## WHAT YOU ARE ASKED TO DO
Going line by line through the records below, write out everything starting with the line containing "LIDAR only (pose estimation), camera." and going on through the line containing "# How to test", exactly and inclusively. Pictures do not go in.

## AVAILABLE RECORDS
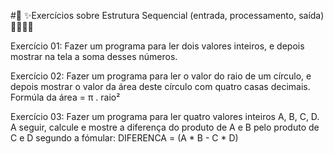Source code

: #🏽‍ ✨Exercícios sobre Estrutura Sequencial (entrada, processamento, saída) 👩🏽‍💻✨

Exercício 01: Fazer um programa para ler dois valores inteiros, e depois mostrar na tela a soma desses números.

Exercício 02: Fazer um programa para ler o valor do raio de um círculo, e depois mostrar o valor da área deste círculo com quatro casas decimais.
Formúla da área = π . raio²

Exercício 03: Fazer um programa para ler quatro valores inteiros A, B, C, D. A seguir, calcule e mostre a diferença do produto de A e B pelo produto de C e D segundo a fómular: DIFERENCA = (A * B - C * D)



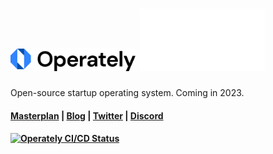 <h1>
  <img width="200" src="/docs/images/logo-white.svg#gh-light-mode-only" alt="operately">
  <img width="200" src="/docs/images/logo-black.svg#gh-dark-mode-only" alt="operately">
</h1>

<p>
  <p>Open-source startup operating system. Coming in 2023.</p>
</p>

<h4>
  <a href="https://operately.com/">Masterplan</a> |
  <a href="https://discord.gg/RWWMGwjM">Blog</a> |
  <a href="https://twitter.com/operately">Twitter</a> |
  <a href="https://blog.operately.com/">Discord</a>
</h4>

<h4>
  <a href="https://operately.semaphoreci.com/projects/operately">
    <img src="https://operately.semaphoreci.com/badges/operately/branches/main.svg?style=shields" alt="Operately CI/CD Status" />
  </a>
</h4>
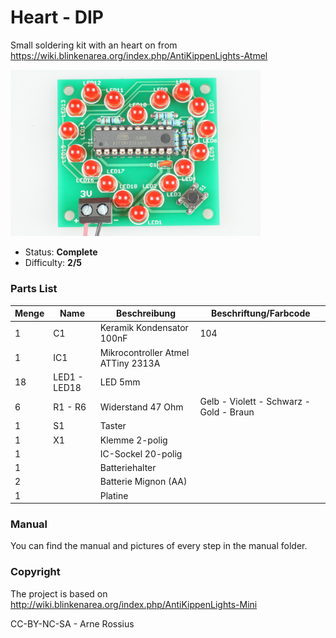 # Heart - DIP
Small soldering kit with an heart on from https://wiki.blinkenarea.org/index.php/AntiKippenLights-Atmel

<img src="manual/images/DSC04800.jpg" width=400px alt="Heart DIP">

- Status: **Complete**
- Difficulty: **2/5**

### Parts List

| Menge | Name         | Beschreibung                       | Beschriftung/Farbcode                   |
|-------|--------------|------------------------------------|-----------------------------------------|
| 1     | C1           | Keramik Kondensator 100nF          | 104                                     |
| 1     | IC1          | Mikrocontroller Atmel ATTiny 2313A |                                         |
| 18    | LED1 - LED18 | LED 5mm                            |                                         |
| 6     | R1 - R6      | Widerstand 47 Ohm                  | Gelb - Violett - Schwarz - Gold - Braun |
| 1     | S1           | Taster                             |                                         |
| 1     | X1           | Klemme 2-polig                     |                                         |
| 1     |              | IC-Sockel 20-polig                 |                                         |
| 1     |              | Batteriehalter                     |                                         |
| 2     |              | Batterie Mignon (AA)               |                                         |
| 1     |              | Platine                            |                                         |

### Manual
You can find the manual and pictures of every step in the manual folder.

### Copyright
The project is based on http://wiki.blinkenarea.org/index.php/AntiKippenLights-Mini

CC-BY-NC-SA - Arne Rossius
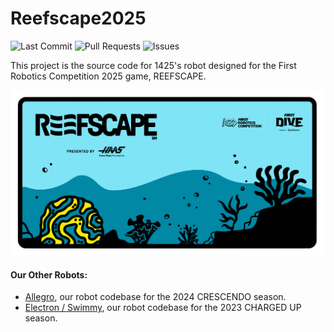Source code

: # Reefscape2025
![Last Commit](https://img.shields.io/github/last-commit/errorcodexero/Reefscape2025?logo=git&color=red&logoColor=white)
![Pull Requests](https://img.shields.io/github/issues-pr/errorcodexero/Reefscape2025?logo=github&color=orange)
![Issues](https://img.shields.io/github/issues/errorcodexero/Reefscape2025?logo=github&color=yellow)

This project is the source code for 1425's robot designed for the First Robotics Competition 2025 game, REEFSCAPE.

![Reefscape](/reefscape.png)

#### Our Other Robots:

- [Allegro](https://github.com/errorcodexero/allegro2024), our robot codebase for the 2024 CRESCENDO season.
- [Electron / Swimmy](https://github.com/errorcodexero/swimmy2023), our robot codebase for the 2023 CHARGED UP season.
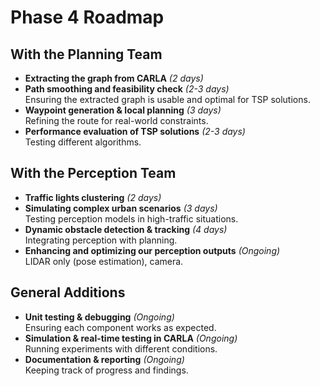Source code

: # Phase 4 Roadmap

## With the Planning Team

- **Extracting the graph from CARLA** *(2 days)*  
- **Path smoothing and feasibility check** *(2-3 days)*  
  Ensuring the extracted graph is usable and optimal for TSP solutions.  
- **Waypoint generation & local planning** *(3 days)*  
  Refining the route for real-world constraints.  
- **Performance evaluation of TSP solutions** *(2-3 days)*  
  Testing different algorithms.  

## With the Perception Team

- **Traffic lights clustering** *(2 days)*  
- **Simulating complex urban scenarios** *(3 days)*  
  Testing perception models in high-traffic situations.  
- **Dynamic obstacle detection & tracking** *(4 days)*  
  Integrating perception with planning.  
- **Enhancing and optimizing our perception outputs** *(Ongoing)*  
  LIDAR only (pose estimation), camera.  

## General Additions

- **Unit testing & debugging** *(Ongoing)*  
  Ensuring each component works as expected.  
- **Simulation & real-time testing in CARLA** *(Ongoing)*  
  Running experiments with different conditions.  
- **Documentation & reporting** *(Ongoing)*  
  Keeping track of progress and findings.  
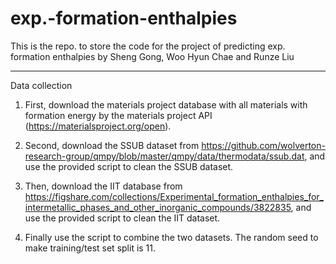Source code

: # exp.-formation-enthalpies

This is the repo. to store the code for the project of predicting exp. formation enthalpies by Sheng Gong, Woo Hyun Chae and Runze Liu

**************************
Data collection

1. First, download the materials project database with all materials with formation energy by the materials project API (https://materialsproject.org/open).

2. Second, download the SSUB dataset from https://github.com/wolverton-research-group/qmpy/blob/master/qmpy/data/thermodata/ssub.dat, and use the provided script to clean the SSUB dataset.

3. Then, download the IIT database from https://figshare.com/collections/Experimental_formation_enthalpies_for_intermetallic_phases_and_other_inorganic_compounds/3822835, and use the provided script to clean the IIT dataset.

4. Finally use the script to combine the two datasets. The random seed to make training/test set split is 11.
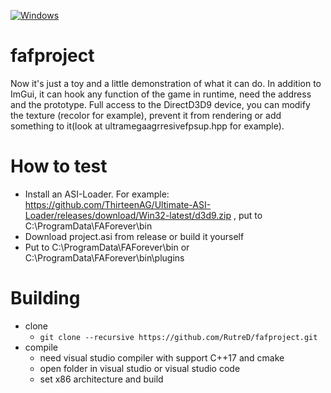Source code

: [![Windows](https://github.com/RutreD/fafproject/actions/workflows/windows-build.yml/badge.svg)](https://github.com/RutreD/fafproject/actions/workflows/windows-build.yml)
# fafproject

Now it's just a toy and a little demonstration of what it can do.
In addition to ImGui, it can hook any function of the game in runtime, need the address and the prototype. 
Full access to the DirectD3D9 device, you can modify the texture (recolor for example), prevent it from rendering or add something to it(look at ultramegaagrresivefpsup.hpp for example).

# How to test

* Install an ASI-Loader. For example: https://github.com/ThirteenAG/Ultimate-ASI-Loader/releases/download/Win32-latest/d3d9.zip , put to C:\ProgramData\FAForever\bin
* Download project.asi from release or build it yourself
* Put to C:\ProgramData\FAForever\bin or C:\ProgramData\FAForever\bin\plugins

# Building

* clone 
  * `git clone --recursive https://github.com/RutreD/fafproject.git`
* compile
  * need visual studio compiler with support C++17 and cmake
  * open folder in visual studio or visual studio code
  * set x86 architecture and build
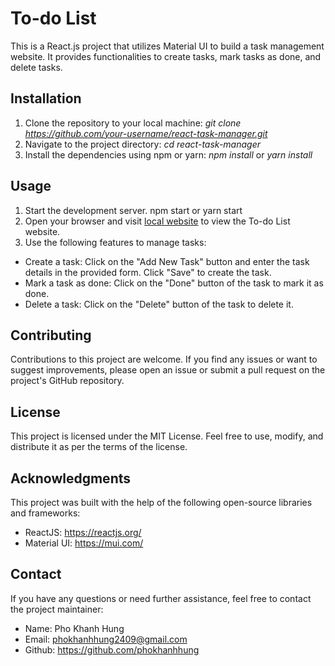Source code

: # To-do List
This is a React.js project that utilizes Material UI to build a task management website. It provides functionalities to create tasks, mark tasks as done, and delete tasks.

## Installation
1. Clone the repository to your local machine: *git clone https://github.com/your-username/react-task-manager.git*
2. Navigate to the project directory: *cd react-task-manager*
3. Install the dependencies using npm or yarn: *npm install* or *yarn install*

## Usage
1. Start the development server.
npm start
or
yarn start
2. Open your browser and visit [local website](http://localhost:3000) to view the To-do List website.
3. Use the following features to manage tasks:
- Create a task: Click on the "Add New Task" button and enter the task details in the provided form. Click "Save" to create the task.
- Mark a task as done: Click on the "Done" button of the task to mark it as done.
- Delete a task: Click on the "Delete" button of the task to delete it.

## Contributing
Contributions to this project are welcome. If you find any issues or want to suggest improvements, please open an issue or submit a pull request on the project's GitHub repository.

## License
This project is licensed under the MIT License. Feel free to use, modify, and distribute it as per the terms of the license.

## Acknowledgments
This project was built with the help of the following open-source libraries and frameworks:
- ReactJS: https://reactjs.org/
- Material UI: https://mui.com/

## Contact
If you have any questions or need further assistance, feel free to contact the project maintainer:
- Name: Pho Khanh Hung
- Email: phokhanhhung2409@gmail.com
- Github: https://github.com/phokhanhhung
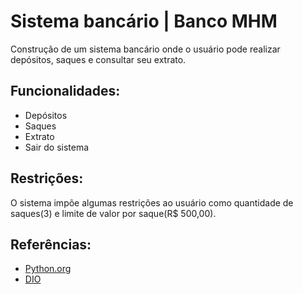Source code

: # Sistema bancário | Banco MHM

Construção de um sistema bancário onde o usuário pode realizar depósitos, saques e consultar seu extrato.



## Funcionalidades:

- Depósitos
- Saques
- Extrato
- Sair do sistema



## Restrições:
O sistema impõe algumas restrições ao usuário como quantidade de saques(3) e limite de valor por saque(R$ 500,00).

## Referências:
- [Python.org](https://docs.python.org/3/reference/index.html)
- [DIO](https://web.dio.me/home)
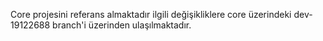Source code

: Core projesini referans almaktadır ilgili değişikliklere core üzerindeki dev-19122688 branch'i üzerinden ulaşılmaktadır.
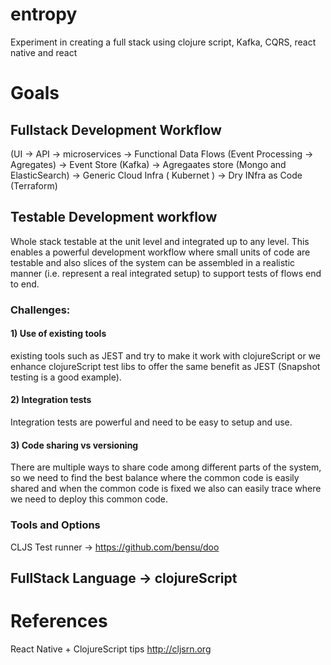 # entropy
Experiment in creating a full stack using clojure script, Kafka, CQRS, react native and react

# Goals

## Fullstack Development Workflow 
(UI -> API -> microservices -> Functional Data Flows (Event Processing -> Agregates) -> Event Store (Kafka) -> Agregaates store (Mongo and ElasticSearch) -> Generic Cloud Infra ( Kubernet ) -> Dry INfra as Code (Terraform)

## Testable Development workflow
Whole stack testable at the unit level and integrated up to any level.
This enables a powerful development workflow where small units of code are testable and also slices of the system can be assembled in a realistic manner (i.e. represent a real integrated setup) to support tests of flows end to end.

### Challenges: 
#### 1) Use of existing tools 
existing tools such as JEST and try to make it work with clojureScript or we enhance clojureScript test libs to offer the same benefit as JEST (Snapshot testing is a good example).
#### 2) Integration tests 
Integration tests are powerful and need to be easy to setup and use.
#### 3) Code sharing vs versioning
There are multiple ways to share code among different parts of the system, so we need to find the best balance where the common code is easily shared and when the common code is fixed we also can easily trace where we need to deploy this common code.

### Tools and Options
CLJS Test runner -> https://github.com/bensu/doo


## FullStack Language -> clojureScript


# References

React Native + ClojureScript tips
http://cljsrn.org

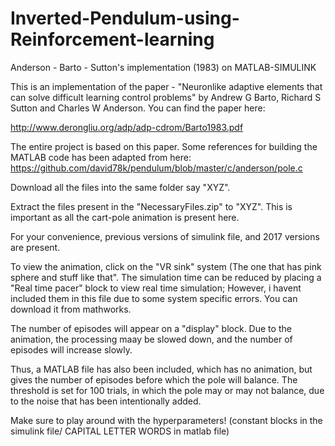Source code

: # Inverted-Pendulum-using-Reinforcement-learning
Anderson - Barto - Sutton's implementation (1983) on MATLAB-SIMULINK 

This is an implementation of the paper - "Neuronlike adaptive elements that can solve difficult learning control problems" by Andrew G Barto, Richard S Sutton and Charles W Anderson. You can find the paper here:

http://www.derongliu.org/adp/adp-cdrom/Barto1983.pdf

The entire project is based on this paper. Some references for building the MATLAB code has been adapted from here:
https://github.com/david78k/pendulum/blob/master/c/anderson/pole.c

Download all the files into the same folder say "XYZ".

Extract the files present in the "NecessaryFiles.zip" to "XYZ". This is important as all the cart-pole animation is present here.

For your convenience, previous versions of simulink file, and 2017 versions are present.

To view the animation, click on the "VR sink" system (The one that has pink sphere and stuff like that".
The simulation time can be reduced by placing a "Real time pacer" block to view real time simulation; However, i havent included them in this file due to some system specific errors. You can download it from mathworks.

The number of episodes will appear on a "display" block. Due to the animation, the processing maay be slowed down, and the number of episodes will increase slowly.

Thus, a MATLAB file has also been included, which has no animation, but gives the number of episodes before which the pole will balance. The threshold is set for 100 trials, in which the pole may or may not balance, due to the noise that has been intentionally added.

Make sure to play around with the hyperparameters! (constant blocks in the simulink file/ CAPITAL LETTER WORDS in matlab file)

## ANSWER TO THIS TASK
  LIDAR only (pose estimation), camera.  

## General Additions

- **Unit testing & debugging** *(Ongoing)*  
  Ensuring each component works as expected.  
- **Simulation & real-time testing in CARLA** *(Ongoing)*  
  Running experiments with different conditions.  
- **Documentation & reporting** *(Ongoing)*  
  Keeping track of progress and findings.  
Source code

: # exp.-formation-enthalpies

This is the repo. to store the code for the project of predicting exp. formation enthalpies by Sheng Gong, Woo Hyun Chae and Runze Liu

**************************
Data collection

1. First, download the materials project database with all materials with formation energy by the materials project API (https://materialsproject.org/open).

2. Second, download the SSUB dataset from https://github.com/wolverton-research-group/qmpy/blob/master/qmpy/data/thermodata/ssub.dat, and use the provided script to clean the SSUB dataset.

3. Then, download the IIT database from https://figshare.com/collections/Experimental_formation_enthalpies_for_intermetallic_phases_and_other_inorganic_compounds/3822835, and use the provided script to clean the IIT dataset.

4. Finally use the script to combine the two datasets. The random seed to make training/test set split is 11.
Source code

: [![Windows](https://github.com/RutreD/fafproject/actions/workflows/windows-build.yml/badge.svg)](https://github.com/RutreD/fafproject/actions/workflows/windows-build.yml)
# fafproject

Now it's just a toy and a little demonstration of what it can do.
In addition to ImGui, it can hook any function of the game in runtime, need the address and the prototype. 
Full access to the DirectD3D9 device, you can modify the texture (recolor for example), prevent it from rendering or add something to it(look at ultramegaagrresivefpsup.hpp for example).

# How to test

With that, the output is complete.